Clari is a revenue operations platform that sits on top of a company’s CRM platform to provide valuable insights back to the people who need them, ultimately helping teams within companies sell better. Business intelligence is at the core of Clari’s business model.
“Understanding how to improve sales execution, move deals along in a particular quarter, and have predictable revenue are key for most of our customers,” said Gary Sahota, Clari’s one-man analytics department.
At the Modern Data Stack Conference 2020, Sahota shared three ways he’s using data insights to drive both innovation and revenue.
Automate data integration to save valuable time
As the only analytics employee, Sahota recognizes the need to empower others in the organization with a big-picture view, while also protecting his own time to spend on insight-generating projects.
He set out to build a modern, cloud-based data stack with the following must-haves:
- A multitude of connectors to raw data sources, enabling quick access to data as the business applications
- Automatic schema migration to detect changes to data sources (such as new columns or file types) and to mitigate downtime
- JSON support for Clari’s custom application
- An easy user interface
As a result, Clari’s resulting data stack includes Fivetran, Snowflake and Tableau.
“I wanted a modern data stack because it’s very easy to configure and maintain, and enables me to keep driving insights and decisions that impact revenue and help our product mature as fast as possible,” he said.
Driving product growth with data
When Sahota joined Clari, employees referenced data that was siloed in apps such as Salesforce, Marketo and LinkedIn, which made it virtually impossible to gain a holistic business view of the business.
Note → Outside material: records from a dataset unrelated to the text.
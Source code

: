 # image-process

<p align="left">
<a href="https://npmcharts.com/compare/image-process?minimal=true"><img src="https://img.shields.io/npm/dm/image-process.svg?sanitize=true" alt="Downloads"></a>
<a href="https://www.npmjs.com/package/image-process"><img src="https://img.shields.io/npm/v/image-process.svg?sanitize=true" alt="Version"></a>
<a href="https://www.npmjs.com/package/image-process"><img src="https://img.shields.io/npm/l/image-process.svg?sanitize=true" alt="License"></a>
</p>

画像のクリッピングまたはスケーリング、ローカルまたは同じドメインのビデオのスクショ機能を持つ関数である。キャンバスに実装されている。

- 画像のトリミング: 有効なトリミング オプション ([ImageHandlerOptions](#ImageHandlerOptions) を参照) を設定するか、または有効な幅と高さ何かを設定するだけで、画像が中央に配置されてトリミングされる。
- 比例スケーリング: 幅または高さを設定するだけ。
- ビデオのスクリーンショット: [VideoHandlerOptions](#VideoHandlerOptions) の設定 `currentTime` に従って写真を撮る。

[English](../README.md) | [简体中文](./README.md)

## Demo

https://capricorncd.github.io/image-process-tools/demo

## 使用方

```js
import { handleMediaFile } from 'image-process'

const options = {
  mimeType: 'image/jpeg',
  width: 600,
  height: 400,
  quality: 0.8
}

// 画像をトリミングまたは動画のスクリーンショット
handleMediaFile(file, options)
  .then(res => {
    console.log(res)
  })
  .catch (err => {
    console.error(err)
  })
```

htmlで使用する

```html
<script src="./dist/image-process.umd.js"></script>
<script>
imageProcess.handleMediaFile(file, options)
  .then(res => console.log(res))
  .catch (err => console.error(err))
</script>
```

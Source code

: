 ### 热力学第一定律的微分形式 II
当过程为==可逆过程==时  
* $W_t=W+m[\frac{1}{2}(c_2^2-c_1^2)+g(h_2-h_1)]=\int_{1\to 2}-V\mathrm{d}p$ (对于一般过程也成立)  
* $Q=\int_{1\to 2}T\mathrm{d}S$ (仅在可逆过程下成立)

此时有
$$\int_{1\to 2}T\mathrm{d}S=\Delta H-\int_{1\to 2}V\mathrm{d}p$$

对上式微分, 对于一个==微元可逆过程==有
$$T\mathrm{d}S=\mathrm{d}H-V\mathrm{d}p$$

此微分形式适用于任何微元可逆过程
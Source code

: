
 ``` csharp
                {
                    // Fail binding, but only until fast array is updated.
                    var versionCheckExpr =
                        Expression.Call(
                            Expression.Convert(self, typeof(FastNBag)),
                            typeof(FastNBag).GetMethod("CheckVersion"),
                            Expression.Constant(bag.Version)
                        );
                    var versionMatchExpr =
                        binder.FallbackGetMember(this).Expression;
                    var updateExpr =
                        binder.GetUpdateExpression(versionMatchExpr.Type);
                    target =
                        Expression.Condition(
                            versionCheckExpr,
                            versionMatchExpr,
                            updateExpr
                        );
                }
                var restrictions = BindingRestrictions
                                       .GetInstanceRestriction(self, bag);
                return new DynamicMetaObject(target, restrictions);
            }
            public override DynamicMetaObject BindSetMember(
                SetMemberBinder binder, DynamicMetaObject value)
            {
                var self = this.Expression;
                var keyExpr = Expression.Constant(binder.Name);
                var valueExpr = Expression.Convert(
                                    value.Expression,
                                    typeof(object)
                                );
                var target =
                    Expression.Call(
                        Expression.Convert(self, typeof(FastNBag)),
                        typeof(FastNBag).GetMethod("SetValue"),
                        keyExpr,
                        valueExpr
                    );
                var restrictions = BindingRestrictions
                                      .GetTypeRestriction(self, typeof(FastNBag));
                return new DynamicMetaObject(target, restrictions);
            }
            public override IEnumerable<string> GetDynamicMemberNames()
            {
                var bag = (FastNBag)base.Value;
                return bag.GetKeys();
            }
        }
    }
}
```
Clari used its own internal tool to predict and track revenue, adding to the fractured view of data insights.
“I take data from the individual business applications and our core product itself, and provide the BI dashboards, insights and reporting that drives cross-functional decision-making,” Sahota said. “In most analytics organizations, that’s where the buck stops. But what I’ve really started doing in my role is inspiring innovation back into the product as well.”
As a power-user of Clari’s own core product, Sahota can battle-test Clari’s software and more deeply understand customers’ experiences. The insights he generates are instrumental in determining new product features.
Analytics adds value and drives revenue
At the end of the day, Sahota’s goal is to not only provide colleagues with their requested reports and data, but to encourage them to use the insights to influence the product itself. His on-the-ground perspective is already helping the company’s product managers decide which features would be most impactful to build out.
“With my data stack in place, I can effectively build data models and analyze them without having to worry about infrastructure. Through data analytics, I can add revenue to our business and generate insights or dashboards that lead to new product features. This reflects that analytics is a core function and a strategic investment for the company."